Beyond the Standard Library
Chapter 2: Virtual Environments
Venv
Python’s solution for managing package installations is via Venv. The idea is that you create a self-contained environment for each project you have.
For example, you can have an environment called finalproject
for your amazing individual project, webapp
for your revolutionary web application development code, etc. Each environment will have its own package installations, so the installations do not interfere with one another.
In practice, if you have a git repository containing the code for your project, then you might want to have an environment solely for running code in this repo. Most people just name the environment env
or venv
.
Of course, your main Python installation can still have the main packages that you use frequently, especially if the package versions are not critical for your general use. Having a virtual environment can save you from installing packages on the main Python installation, especially if the package is only used for one specific project.

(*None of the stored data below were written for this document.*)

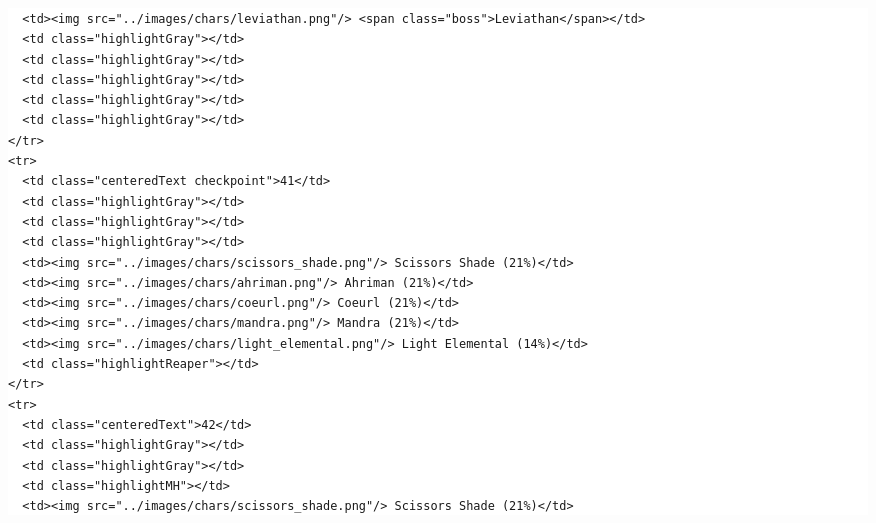       <td><img src="../images/chars/leviathan.png"/> <span class="boss">Leviathan</span></td>
      <td class="highlightGray"></td>
      <td class="highlightGray"></td>
      <td class="highlightGray"></td>
      <td class="highlightGray"></td>
      <td class="highlightGray"></td>
    </tr>
    <tr>
      <td class="centeredText checkpoint">41</td>
      <td class="highlightGray"></td>
      <td class="highlightGray"></td>
      <td class="highlightGray"></td>
      <td><img src="../images/chars/scissors_shade.png"/> Scissors Shade (21%)</td>
      <td><img src="../images/chars/ahriman.png"/> Ahriman (21%)</td>
      <td><img src="../images/chars/coeurl.png"/> Coeurl (21%)</td>
      <td><img src="../images/chars/mandra.png"/> Mandra (21%)</td>
      <td><img src="../images/chars/light_elemental.png"/> Light Elemental (14%)</td>
      <td class="highlightReaper"></td>
    </tr>
    <tr>
      <td class="centeredText">42</td>
      <td class="highlightGray"></td>
      <td class="highlightGray"></td>
      <td class="highlightMH"></td>
      <td><img src="../images/chars/scissors_shade.png"/> Scissors Shade (21%)</td>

Creating your virtual environment
Let’s say you need to create a virtual environment for your project. Say you want to name it my_env
. Go to your project directory, and do the following (use python3
or python3.10
as appropriate):
user@MACHINE:~/ai_project$ python3 -m venv my_env
You should now see a directory called my_env
in your project directory. This is where Python will install the packages for your environment.
If you are using git, you should exclude this virtual environment directory from your repo using .gitignore
. There is no point committing all these files or worse pushing them to a remote repo (you should not usually push executables to git repos). It is easier to just recreate the virtual environment locally (we will discuss that shortly)!